The first consideration is about the skills set required to get the best out of an in-memory analytics investment.

Yes, the currently much talked about ‘data scientist’ role is a strong plus but the experience and talent to configure and manage a big data infrastructure are also very important.

Competence with the latest machine learning techniques, along with a Hadoop-based data infrastructure is another ‘must’.

A major part of the effort in developing any analytics project goes into data integration, including preparing the data before creating models and building scoring codes into operational systems.

The IT department should be involved at the outset when deciding to adopt in-memory analytics. This is because the evaluation and planning process must precisely determine how the endeavour will meet the need for a flexible and scalable analytics platform.

In-memory analytics can give users valuable self-service capabilities, thereby lessening dependence on IT to create, maintain and manage aggregates, indexes and reports.

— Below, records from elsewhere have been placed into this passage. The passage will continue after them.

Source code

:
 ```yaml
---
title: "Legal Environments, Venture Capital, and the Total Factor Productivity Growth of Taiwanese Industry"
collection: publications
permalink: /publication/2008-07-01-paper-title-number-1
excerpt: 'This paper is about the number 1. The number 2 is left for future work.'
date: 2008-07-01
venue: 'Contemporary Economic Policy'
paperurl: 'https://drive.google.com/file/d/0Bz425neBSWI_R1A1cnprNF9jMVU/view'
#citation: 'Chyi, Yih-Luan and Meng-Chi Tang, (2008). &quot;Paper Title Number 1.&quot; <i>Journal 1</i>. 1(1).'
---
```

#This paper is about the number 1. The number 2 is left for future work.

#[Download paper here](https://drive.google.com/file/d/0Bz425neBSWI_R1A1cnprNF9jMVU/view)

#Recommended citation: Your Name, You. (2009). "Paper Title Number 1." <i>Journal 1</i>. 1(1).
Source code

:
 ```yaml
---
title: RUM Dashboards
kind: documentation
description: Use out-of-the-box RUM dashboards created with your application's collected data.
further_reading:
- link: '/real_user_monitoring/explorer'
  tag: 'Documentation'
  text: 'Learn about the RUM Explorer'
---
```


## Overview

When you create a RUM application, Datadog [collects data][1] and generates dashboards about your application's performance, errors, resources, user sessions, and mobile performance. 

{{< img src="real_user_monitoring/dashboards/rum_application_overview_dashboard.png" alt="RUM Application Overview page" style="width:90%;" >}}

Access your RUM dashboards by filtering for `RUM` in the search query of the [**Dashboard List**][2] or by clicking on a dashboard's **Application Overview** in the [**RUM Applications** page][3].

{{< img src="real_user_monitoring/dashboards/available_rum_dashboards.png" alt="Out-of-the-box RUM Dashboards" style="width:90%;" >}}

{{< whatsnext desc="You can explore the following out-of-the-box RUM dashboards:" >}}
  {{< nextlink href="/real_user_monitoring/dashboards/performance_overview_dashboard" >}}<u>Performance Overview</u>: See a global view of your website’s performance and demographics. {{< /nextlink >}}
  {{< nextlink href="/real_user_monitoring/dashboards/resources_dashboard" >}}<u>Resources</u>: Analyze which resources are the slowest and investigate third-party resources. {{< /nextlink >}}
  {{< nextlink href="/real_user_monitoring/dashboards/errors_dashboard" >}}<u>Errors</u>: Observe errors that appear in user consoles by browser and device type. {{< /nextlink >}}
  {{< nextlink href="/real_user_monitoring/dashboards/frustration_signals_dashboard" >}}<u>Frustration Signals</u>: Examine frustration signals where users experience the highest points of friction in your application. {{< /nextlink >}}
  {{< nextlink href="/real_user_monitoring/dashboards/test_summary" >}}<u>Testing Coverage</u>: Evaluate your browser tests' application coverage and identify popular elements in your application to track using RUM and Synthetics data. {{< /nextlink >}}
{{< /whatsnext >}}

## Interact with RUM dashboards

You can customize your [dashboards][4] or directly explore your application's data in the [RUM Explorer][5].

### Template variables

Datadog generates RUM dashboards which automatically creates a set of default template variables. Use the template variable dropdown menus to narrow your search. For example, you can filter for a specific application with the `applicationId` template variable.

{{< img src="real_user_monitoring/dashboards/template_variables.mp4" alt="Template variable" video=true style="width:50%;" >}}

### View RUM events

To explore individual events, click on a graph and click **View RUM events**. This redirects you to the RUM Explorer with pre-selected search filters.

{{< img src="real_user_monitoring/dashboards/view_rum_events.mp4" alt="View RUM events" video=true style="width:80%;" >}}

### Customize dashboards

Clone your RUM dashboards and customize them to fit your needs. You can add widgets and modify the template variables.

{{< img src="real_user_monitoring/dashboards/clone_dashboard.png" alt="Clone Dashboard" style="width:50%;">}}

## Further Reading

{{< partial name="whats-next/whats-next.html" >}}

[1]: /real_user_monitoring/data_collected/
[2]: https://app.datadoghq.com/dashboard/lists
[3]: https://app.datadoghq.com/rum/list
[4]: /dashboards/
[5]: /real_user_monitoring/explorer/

But in designing for self-service, IT must guard against creating a dedicated silo. In-memory analytics should be part of overall information architecture rather than a stand-alone strategy.

Later, as more diverse data types and volumes such as free-form text, event streams, and sensor, log and social media data are included, data integration and discovery capabilities will assume even greater importance.

Adopting in-memory analytics to deliver deeper and faster insights to aid decision making is not a simple exercise.

But with cross enterprise agreement on detailed requirements; close cooperation between IT, analysts and decision makers; and the right skills and strong leadership, the effort will be well rewarded.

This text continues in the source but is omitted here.